Mark Cooke coached the softball and volleyball programs in the late 1980s.

Oct. 5, 2009

SPARTANBURG, S.C. - Mark Cooke spent three seasons at the former USC Spartanburg during the late 1980s. Cooke was the head coach of the Rifles softball team for three seasons and spent one season as the head coach of the volleyball program.

Cooke served as the head softball coach from 1987 to 1989, during which time the Rifles won 77 games. With 77 victories, Cooke owns the second-most victories in softball history. Cooke never finished a season with a losing record. The Rifles posted records of 28-20, 25-14 and 24-22 from 1987 to 1989 respectively.

During the 1988 season, Cooke served as the head coach of the volleyball team. The Rifles finished the season with a record of 32-12 and an 11-1 mark in NAIA District Six. The team won both the district and bi-district titles earning them a trip to the NAIA National Tournament. That was the second of three consecutive trips the Rifles made to the national tournament.

Cooke now serves as the head coach of the Winthrop Eagles softball team. Cooke, who is entering his 20th-season at the helm of the Eagle program, has won 541 games in Rock Hill. The former Rifle coach owns a career record of 625-559-3.

Cooke recently sat down with Alex Edwards of upstatespartans.com to discuss his time at USCS as well as the impact it had on his career and life.

What made you want to pursue a career in coaching?
While I was a teenager, I coached youth baseball in Inman and I really enjoyed it. Because of those experiences, I always wanted to stay active in sports.

What was your most memorable moment during your time as a head coach at USCS?
I guess there are two of them, one was the year both volleyball and softball were ranked in the top twenty in the NAIA. The other was making the trip to the NAIA Nationals in volleyball.
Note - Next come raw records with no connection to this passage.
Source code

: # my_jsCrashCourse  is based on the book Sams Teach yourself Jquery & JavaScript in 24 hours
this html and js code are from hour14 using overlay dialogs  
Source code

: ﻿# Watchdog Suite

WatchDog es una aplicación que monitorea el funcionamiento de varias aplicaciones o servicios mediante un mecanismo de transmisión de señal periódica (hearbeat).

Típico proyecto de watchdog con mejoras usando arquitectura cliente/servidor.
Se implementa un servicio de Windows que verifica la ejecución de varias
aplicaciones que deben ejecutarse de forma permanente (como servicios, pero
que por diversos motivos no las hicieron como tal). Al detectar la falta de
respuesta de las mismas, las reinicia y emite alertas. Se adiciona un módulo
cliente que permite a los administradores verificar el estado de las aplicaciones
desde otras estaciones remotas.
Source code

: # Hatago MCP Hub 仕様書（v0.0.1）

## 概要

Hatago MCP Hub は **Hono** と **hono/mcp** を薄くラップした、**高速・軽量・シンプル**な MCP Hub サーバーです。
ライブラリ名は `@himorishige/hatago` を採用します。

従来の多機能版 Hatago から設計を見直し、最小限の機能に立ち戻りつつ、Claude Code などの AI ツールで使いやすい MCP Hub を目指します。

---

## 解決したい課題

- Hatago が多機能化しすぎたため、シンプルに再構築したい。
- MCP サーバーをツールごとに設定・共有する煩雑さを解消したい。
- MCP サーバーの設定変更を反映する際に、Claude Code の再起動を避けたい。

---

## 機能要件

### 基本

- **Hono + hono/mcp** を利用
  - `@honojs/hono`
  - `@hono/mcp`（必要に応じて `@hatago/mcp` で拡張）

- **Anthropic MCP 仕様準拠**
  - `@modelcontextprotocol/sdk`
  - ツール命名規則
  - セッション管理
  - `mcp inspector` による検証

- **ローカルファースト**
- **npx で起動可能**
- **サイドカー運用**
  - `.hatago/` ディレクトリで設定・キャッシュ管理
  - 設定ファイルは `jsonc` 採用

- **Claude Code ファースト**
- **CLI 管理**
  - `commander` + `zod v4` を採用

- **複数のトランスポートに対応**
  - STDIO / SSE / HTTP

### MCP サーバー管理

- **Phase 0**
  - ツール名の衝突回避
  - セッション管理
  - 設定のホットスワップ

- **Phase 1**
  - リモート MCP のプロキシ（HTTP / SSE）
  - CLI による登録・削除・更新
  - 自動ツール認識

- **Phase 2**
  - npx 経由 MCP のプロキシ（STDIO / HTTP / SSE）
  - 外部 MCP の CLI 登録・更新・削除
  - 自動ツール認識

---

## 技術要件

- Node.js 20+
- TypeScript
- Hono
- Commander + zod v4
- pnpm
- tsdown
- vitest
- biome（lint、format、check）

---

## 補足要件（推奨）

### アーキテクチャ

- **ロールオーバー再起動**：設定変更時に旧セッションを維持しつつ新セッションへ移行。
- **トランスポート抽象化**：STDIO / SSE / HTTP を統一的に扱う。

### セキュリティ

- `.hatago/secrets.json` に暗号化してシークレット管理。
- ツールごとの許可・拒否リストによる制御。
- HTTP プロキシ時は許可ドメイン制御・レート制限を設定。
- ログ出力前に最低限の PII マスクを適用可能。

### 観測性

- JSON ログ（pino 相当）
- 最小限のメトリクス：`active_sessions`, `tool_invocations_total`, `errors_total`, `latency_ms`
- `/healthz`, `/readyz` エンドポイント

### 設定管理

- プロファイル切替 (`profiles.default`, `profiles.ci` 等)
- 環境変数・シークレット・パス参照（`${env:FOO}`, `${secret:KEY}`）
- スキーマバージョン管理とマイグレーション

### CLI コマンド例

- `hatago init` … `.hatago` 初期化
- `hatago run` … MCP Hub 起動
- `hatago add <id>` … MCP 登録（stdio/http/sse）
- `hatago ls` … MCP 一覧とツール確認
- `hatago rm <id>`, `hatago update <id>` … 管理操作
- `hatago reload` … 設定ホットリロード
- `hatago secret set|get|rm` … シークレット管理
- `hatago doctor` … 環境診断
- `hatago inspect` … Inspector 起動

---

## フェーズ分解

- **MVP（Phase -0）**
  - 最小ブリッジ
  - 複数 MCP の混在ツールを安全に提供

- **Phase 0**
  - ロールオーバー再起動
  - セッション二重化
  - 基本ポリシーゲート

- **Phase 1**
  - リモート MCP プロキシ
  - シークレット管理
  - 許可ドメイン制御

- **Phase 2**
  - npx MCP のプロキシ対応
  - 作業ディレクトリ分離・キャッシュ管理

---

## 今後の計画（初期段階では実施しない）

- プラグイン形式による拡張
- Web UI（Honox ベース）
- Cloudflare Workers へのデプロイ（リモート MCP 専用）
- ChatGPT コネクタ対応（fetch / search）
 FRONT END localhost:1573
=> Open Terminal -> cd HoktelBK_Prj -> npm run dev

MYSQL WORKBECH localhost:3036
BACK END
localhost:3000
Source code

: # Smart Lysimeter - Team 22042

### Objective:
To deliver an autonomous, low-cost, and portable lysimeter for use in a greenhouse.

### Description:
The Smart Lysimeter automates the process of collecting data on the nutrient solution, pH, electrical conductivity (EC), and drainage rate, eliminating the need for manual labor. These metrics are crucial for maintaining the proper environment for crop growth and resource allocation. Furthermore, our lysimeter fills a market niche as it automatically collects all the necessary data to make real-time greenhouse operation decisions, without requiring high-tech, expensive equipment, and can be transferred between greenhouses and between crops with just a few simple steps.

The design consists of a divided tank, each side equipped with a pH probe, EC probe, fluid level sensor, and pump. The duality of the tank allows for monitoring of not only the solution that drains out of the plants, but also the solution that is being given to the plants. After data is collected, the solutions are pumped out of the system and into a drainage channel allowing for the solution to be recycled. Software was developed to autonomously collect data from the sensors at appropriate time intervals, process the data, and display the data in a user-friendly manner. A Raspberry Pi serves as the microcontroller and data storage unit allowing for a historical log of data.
In 1988, you coached both the Volleyball and Softball teams, what was the biggest challenge in juggling duties for both programs?
The biggest challenge was trying to recruit both sports. One was always in season and left very little time for recruiting. I was lucky to have some terrific assistants who were always taking care of the other team when I was not there: Addy Marcote, Ellie Cassidy and Chris Hawkins. Chris and I are still in constant contact and we help each other when possible, except on game days.

What is your relationship like with Upstate head softball coach Chris Hawkins?
Chris and I go way back, we became really good friends when he served as our volleyball SID. Later on he became an assistant coach for the softball program and we became roommates. We have stayed in constant contact through the years with softball being our common focus. Chris contacted me when Upstate announced the move to the D-I level. I assured and continued to re-assure him over and over that he would compete with everyone in the region, naturally he didn't believe me.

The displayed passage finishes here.